RECORDS
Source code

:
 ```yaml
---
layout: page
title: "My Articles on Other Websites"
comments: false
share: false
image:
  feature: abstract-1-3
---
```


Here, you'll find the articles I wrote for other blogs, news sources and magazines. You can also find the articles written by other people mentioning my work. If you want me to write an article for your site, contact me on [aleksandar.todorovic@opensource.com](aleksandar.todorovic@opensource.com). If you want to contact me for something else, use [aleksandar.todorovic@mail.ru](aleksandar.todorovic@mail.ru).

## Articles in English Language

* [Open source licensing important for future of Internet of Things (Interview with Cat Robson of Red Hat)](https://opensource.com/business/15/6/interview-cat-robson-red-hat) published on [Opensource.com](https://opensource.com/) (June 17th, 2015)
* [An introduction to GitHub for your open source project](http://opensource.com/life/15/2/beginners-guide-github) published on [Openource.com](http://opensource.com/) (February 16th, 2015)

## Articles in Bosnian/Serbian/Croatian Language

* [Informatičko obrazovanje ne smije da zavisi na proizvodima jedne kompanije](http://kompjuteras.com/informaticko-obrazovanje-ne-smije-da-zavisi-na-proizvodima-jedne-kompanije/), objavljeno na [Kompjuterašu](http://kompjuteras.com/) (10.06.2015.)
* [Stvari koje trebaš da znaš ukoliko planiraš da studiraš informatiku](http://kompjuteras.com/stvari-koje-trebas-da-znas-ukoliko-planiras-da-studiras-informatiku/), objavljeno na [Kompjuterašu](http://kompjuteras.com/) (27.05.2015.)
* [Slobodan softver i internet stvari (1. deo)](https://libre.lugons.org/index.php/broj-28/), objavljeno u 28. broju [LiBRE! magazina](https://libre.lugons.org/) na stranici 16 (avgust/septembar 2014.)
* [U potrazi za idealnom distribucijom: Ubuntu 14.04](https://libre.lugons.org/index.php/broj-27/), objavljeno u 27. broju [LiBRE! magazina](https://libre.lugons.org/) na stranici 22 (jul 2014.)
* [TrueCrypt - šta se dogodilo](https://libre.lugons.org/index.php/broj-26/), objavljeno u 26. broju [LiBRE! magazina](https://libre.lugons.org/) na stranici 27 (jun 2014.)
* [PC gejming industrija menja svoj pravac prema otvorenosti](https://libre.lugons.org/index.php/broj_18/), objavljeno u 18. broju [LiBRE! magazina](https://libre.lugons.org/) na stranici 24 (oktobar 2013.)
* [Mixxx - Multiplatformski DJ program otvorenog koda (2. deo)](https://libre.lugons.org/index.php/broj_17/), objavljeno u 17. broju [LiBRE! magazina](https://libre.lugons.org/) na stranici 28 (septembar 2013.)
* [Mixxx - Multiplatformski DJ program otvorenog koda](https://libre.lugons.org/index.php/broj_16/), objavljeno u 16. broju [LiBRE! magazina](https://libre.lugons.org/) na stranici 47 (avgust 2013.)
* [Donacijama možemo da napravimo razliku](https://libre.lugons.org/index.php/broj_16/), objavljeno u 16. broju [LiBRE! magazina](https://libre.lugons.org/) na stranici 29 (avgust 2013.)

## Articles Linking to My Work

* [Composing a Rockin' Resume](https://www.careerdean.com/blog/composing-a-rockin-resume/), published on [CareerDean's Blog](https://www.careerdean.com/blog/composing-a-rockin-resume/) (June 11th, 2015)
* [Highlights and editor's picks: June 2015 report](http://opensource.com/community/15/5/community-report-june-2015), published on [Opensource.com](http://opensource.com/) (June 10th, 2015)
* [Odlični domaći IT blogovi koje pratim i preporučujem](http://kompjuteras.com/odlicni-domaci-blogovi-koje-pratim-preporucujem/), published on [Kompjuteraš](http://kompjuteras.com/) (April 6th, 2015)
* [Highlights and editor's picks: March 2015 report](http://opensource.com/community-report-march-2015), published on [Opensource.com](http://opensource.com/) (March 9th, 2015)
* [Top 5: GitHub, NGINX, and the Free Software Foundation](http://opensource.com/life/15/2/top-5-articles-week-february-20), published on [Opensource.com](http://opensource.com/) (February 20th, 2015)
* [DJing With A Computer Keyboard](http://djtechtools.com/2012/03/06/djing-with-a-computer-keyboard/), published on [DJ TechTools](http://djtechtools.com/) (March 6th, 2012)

ACTION ITEM
Beginning with the first line of the entries, repeat each line exactly until you have reproduced the one containing "na [Kompjuterašu](http://kompjuteras.com/) (27.05.2015.)", and add nothing further.

PROBLEM SOLUTION
Source code

:
 ```yaml
---
layout: page
title: "My Articles on Other Websites"
comments: false
share: false
image:
  feature: abstract-1-3
---
```


Here, you'll find the articles I wrote for other blogs, news sources and magazines. You can also find the articles written by other people mentioning my work. If you want me to write an article for your site, contact me on [aleksandar.todorovic@opensource.com](aleksandar.todorovic@opensource.com). If you want to contact me for something else, use [aleksandar.todorovic@mail.ru](aleksandar.todorovic@mail.ru).

## Articles in English Language

* [Open source licensing important for future of Internet of Things (Interview with Cat Robson of Red Hat)](https://opensource.com/business/15/6/interview-cat-robson-red-hat) published on [Opensource.com](https://opensource.com/) (June 17th, 2015)
* [An introduction to GitHub for your open source project](http://opensource.com/life/15/2/beginners-guide-github) published on [Openource.com](http://opensource.com/) (February 16th, 2015)

## Articles in Bosnian/Serbian/Croatian Language

* [Informatičko obrazovanje ne smije da zavisi na proizvodima jedne kompanije](http://kompjuteras.com/informaticko-obrazovanje-ne-smije-da-zavisi-na-proizvodima-jedne-kompanije/), objavljeno na [Kompjuterašu](http://kompjuteras.com/) (10.06.2015.)
* [Stvari koje trebaš da znaš ukoliko planiraš da studiraš informatiku](http://kompjuteras.com/stvari-koje-trebas-da-znas-ukoliko-planiras-da-studiras-informatiku/), objavljeno na [Kompjuterašu](http://kompjuteras.com/) (27.05.2015.)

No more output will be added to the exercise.